The term "fire opal" is commonly used to describe the clear orange crystal opal that originates in Mexico, some of which have play of color, although many have only an orange or reddish base with no play of color.

 

Opalized Fossils:

 

In the layers where opal mining takes place, the remains of the world more than a hundred million years old are buried, brought to the surface by miners looking for gems. Some of these fossils were opalized, a process in which silica-rich waters gradually replaced the organic material.

 

Common Opal:

 

Common opal is classified as a non-precious opal, mostly opaque and showing no play of color.

 

Matrix Opal:

 

Matrix opal is when the opal is infused into the rock in which it was formed.
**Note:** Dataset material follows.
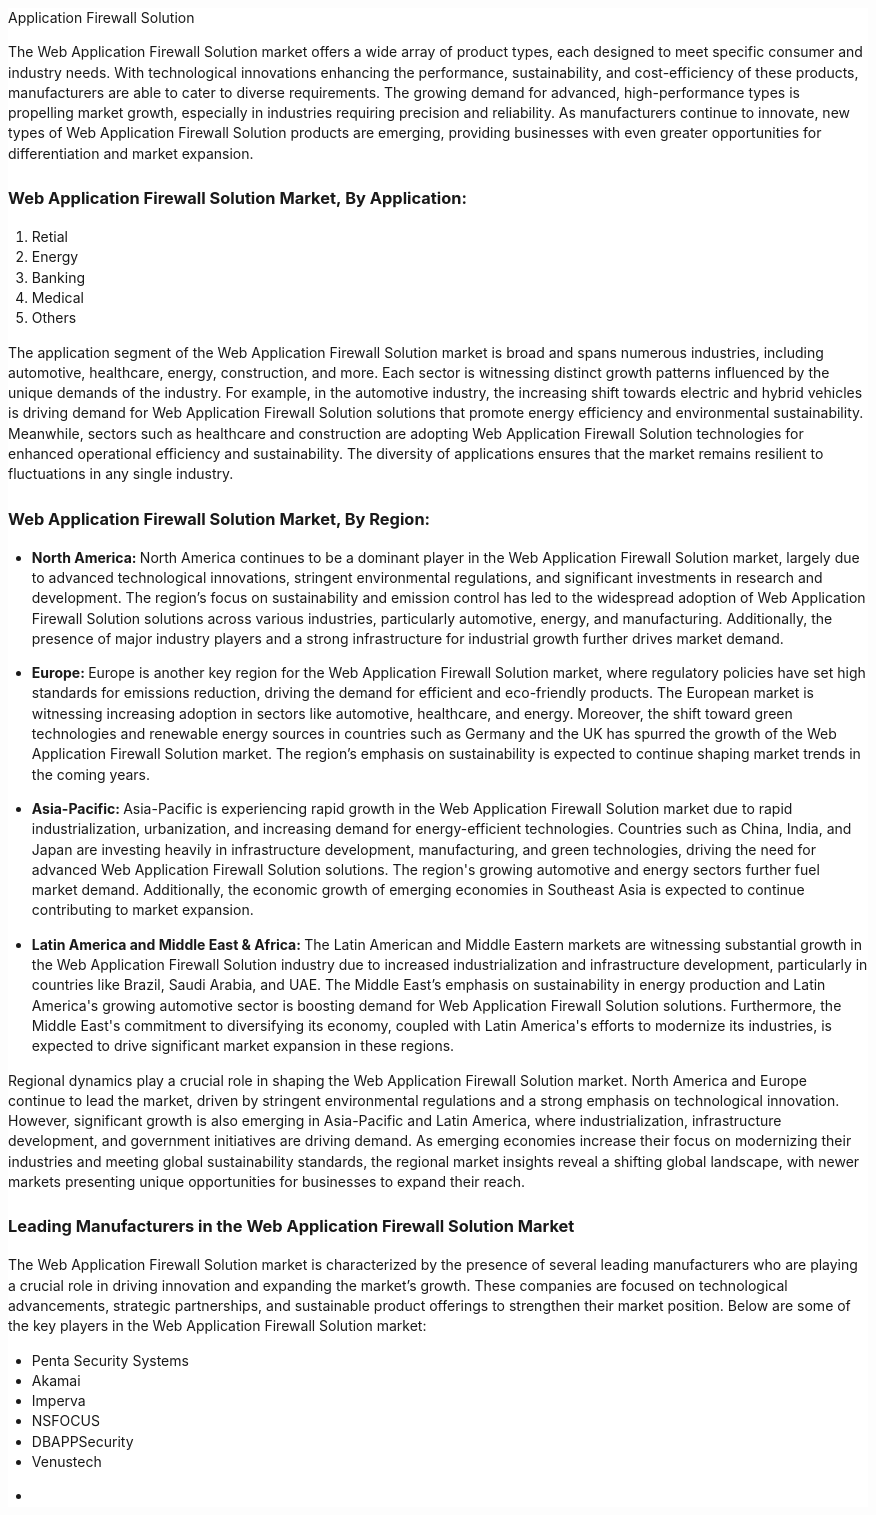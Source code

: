 Application Firewall Solution</li></ol><p>The Web Application Firewall Solution market offers a wide array of product types, each designed to meet specific consumer and industry needs. With technological innovations enhancing the performance, sustainability, and cost-efficiency of these products, manufacturers are able to cater to diverse requirements. The growing demand for advanced, high-performance types is propelling market growth, especially in industries requiring precision and reliability. As manufacturers continue to innovate, new types of Web Application Firewall Solution products are emerging, providing businesses with even greater opportunities for differentiation and market expansion.</p><h3>Web Application Firewall Solution Market,&nbsp;By Application:</h3><ol><li>Retial<li> Energy<li> Banking<li> Medical<li> Others</li></ol><p>The application segment of the Web Application Firewall Solution market is broad and spans numerous industries, including automotive, healthcare, energy, construction, and more. Each sector is witnessing distinct growth patterns influenced by the unique demands of the industry. For example, in the automotive industry, the increasing shift towards electric and hybrid vehicles is driving demand for Web Application Firewall Solution solutions that promote energy efficiency and environmental sustainability. Meanwhile, sectors such as healthcare and construction are adopting Web Application Firewall Solution technologies for enhanced operational efficiency and sustainability. The diversity of applications ensures that the market remains resilient to fluctuations in any single industry.</p><h3>Web Application Firewall Solution Market, By Region:</h3><ul><li><p><strong>North America:&nbsp;</strong>North America continues to be a dominant player in the Web Application Firewall Solution market, largely due to advanced technological innovations, stringent environmental regulations, and significant investments in research and development. The region&rsquo;s focus on sustainability and emission control has led to the widespread adoption of Web Application Firewall Solution solutions across various industries, particularly automotive, energy, and manufacturing. Additionally, the presence of major industry players and a strong infrastructure for industrial growth further drives market demand.</p></li><li><p><strong><strong>Europe:&nbsp;</strong></strong>Europe is another key region for the Web Application Firewall Solution market, where regulatory policies have set high standards for emissions reduction, driving the demand for efficient and eco-friendly products. The European market is witnessing increasing adoption in sectors like automotive, healthcare, and energy. Moreover, the shift toward green technologies and renewable energy sources in countries such as Germany and the UK has spurred the growth of the Web Application Firewall Solution market. The region&rsquo;s emphasis on sustainability is expected to continue shaping market trends in the coming years.</p></li><li><p><strong><strong>Asia-Pacific:&nbsp;</strong></strong>Asia-Pacific is experiencing rapid growth in the Web Application Firewall Solution market due to rapid industrialization, urbanization, and increasing demand for energy-efficient technologies. Countries such as China, India, and Japan are investing heavily in infrastructure development, manufacturing, and green technologies, driving the need for advanced Web Application Firewall Solution solutions. The region's growing automotive and energy sectors further fuel market demand. Additionally, the economic growth of emerging economies in Southeast Asia is expected to continue contributing to market expansion.</p></li><li><p><strong><strong>Latin America and Middle East &amp; Africa:&nbsp;</strong></strong>The Latin American and Middle Eastern markets are witnessing substantial growth in the Web Application Firewall Solution industry due to increased industrialization and infrastructure development, particularly in countries like Brazil, Saudi Arabia, and UAE. The Middle East&rsquo;s emphasis on sustainability in energy production and Latin America's growing automotive sector is boosting demand for Web Application Firewall Solution solutions. Furthermore, the Middle East's commitment to diversifying its economy, coupled with Latin America's efforts to modernize its industries, is expected to drive significant market expansion in these regions.</p></li></ul><p>Regional dynamics play a crucial role in shaping the Web Application Firewall Solution market. North America and Europe continue to lead the market, driven by stringent environmental regulations and a strong emphasis on technological innovation. However, significant growth is also emerging in Asia-Pacific and Latin America, where industrialization, infrastructure development, and government initiatives are driving demand. As emerging economies increase their focus on modernizing their industries and meeting global sustainability standards, the regional market insights reveal a shifting global landscape, with newer markets presenting unique opportunities for businesses to expand their reach.</p><h3><strong>Leading Manufacturers in the Web Application Firewall Solution Market</strong></h3><p>The Web Application Firewall Solution market is characterized by the presence of several leading manufacturers who are playing a crucial role in driving innovation and expanding the market&rsquo;s growth. These companies are focused on technological advancements, strategic partnerships, and sustainable product offerings to strengthen their market position. Below are some of the key players in the Web Application Firewall Solution market:</p></div><div class="article-main__content" data-test-id="publishing-text-block"><ul><li><span class="">Penta Security Systems<li> Akamai<li> Imperva<li> NSFOCUS<li> DBAPPSecurity<li> Venustech<li>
Veins of precious opal penetrate the sandstone or ironstone filling the holes and fissures of the host rock.

 

Synthetic Opal:

 

Synthetic opal, as the name suggests, is made in a laboratory and has a similar structure to expensive opal.

 

The following can be made to differentiate between natural opal:

 

A. Synthetic stones show brighter colors and larger color spots;

 

b. In synthetic opal, the color grain boundaries are highly irregular;

 

C. Synthetic opal has a distinctive snakeskin pattern;

 

d. The material exhibits a more ordered range of colors because the complex patterns of natural opal cannot be duplicated.

 

Raw Opal Packages:

 

Raw opal packs are sorted into three grades: Top, Middle and Low.

 

Each top deck has a king stone (the best stone in the deck). Color is the primary criterion for classification.

 

You can buy raw opal in several different conditions:

 

A. Mine Run - Straight from the miner himself. 

 

b. Off Cuts - The miner removed all the tradable opal and you sold what was left. With off cuts, you can usually tell what you will be able to cut.

 

C. Rubbing - After removing most of the waste, the opal stones were cut and ground into basic shapes.

 


Andomooke Matrix:

 

A more porous opal found in mining fields. It is quite pale from the ground, but when treated with carbon dye it looks like a true black opal.

 

Yowah Nut:

 

This rare and unusual opal, up to 5 cm in diameter, looks like a round or oval nut and is an iron stone.

 

Opal forms in the nut either as a solid core or, more commonly, in concentric layers infused with the host rock. The nut must be split in half before the contents are revealed and can be split to create mirror images.

 

Opal Doublets:

 

Opal doublets, as the name suggests, is a thin layer of precious opal glued to a backing, usually a piece of black common opal or ironstone. Made because opal is too thin to make a solid stone, doublets are a cheap and inexpensive way to buy a colored piece of expensive opal without the cost of a solid.